Report the tally of lines featuring the word "problem" in the entries below, without anything else.

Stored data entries
-------

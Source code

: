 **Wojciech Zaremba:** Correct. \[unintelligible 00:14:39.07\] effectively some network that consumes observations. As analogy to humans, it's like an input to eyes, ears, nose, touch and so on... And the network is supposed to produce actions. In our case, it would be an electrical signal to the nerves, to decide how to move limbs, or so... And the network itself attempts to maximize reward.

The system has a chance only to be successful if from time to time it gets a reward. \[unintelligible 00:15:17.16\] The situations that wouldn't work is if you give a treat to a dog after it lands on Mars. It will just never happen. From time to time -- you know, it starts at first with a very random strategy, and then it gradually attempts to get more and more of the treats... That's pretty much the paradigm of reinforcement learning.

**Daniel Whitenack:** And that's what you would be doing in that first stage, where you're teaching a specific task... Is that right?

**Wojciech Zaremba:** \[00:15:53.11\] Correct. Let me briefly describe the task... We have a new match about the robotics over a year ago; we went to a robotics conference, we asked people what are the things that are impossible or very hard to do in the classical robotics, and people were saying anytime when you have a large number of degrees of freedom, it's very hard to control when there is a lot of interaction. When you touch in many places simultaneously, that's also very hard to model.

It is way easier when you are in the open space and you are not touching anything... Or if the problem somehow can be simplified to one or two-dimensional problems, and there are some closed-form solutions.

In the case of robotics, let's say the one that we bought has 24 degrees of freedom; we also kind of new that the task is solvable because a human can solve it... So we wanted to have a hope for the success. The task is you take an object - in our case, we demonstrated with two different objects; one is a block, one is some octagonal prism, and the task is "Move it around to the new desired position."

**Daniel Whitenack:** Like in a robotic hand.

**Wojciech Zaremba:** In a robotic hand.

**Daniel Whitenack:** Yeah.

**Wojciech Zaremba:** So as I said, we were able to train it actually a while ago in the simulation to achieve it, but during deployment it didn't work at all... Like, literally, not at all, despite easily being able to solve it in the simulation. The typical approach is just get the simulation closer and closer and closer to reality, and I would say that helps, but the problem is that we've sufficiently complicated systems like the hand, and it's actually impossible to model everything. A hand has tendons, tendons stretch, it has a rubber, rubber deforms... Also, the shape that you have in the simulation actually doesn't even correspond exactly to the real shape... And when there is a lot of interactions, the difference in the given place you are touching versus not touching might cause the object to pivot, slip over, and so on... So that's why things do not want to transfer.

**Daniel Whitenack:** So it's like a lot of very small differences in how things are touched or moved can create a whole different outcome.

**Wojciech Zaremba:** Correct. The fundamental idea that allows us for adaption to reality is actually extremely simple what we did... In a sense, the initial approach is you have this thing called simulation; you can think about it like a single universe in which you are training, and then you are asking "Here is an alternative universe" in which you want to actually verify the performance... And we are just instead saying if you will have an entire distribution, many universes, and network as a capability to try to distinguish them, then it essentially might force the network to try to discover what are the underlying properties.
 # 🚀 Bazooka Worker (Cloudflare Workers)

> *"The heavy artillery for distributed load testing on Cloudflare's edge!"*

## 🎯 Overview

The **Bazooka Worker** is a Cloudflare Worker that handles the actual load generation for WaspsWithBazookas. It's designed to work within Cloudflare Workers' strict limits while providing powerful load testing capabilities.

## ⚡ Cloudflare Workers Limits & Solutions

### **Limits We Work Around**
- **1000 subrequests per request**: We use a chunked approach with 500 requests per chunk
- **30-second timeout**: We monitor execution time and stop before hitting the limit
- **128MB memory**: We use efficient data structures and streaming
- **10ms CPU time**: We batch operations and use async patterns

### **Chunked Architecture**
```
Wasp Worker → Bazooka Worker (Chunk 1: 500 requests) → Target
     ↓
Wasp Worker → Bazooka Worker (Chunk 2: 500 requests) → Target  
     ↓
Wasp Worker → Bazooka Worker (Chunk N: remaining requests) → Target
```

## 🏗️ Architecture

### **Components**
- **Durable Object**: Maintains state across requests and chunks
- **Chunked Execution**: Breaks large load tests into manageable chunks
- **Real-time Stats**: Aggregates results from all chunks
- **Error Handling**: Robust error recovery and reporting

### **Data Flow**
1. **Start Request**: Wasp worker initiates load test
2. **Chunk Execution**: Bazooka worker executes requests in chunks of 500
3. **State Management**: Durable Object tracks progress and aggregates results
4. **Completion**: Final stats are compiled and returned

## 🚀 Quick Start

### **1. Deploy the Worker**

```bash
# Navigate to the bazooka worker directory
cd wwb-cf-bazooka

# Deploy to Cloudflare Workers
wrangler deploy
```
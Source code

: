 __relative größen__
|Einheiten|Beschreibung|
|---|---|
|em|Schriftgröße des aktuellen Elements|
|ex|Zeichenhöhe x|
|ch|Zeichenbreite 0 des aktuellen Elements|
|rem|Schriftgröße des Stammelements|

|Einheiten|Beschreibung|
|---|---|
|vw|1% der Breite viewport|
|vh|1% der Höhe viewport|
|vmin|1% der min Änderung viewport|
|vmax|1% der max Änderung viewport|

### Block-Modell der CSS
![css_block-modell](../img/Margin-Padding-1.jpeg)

-------

Reply to the exercise — 2